18. The configurable bus transmitter of claim 17, wherein said first circuitry is configured to reformat the data into packets and to provide a valid signal.

19. The configurable bus transmitter of claim 17, further comprising second circuitry configured to provide a transmit clock and transmit the transmit clock, the valid signal and packets over the selected physical links.

20. The configurable bus transmitter of claim 19, wherein second circuitry is configured to transmit the packets on both clock edges of the transmit clock.

21. The configurable bus transmitter of claim 19, wherein first circuitry is coupled to the second circuitry by at least two parallel buses, a link for the valid signal and a link for the transmit clock signal.

22. The configurable bus transmitter of claim 17, further comprising a synchronization circuit configured to generate a frame synchronizing signal.
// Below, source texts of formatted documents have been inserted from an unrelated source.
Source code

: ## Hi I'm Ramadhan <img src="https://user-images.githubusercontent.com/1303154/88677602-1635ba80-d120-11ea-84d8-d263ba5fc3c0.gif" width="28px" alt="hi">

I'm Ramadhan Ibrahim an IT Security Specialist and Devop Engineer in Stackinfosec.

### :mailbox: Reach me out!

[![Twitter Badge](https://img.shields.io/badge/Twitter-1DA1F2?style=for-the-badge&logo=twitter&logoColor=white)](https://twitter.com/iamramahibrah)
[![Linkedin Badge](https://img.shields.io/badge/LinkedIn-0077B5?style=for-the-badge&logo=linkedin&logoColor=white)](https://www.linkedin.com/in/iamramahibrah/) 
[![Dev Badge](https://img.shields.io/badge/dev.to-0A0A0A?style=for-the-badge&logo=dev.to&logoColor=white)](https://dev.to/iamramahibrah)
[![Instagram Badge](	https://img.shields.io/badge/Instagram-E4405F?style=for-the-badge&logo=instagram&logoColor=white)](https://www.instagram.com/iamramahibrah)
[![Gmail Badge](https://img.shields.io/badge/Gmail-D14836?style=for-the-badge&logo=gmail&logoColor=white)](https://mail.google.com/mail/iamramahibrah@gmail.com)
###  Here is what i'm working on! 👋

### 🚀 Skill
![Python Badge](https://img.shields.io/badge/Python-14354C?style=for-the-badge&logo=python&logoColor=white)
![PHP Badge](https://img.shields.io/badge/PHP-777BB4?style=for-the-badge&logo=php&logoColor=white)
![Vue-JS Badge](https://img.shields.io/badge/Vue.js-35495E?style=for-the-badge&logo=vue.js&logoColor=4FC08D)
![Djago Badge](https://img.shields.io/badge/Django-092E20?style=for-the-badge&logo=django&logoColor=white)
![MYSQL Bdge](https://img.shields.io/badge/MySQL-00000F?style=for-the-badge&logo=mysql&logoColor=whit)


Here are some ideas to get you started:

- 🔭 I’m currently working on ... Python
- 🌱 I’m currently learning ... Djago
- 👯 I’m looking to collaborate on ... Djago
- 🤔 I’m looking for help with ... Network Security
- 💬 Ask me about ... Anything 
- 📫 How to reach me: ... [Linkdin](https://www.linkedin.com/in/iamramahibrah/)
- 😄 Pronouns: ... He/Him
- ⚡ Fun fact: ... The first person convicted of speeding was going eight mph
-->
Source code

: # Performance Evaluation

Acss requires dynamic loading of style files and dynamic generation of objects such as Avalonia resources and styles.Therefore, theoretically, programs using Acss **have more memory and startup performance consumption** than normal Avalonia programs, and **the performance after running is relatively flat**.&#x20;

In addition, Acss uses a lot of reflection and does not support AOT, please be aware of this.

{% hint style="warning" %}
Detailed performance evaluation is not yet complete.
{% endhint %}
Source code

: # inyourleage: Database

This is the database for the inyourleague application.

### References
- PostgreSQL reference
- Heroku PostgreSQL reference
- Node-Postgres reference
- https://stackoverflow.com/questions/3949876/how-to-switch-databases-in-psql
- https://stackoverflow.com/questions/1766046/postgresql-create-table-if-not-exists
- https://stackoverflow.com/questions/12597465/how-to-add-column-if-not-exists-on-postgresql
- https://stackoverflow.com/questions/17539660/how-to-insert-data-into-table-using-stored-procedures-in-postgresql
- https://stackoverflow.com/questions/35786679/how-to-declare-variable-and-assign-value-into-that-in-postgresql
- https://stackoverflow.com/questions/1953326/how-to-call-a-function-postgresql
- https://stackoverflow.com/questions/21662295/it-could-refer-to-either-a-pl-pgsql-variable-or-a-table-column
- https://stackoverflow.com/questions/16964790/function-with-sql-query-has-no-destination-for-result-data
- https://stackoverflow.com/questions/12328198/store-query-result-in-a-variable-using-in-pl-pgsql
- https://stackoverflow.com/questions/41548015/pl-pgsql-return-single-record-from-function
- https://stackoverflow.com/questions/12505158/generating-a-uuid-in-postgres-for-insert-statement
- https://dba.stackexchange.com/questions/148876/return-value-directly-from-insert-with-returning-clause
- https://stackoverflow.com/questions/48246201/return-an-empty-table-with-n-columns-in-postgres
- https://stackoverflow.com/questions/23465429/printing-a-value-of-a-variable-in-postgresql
23. The configurable bus transmitter of claim 22 wherein the synchronization circuit is configured to be clocked by a clock.

24. A configurable bus receiver comprising

an input configured to receive data on a number of physical links;

formatting circuitry adapted to format the data;

transmit circuitry adapted to transmit data on an output bus at the same data rate at which it was generated before transmission to the input.

25. The configurable bus receiver of claim 24, further comprising circuitry for generating a clock and transmitting said clock to a configurable bus transmitter.

26. An equipment comprising at least one of a configurable bus transmitter according to claim 17.

27. An equipment comprising at least one of a configurable bus receiver according to claim 24.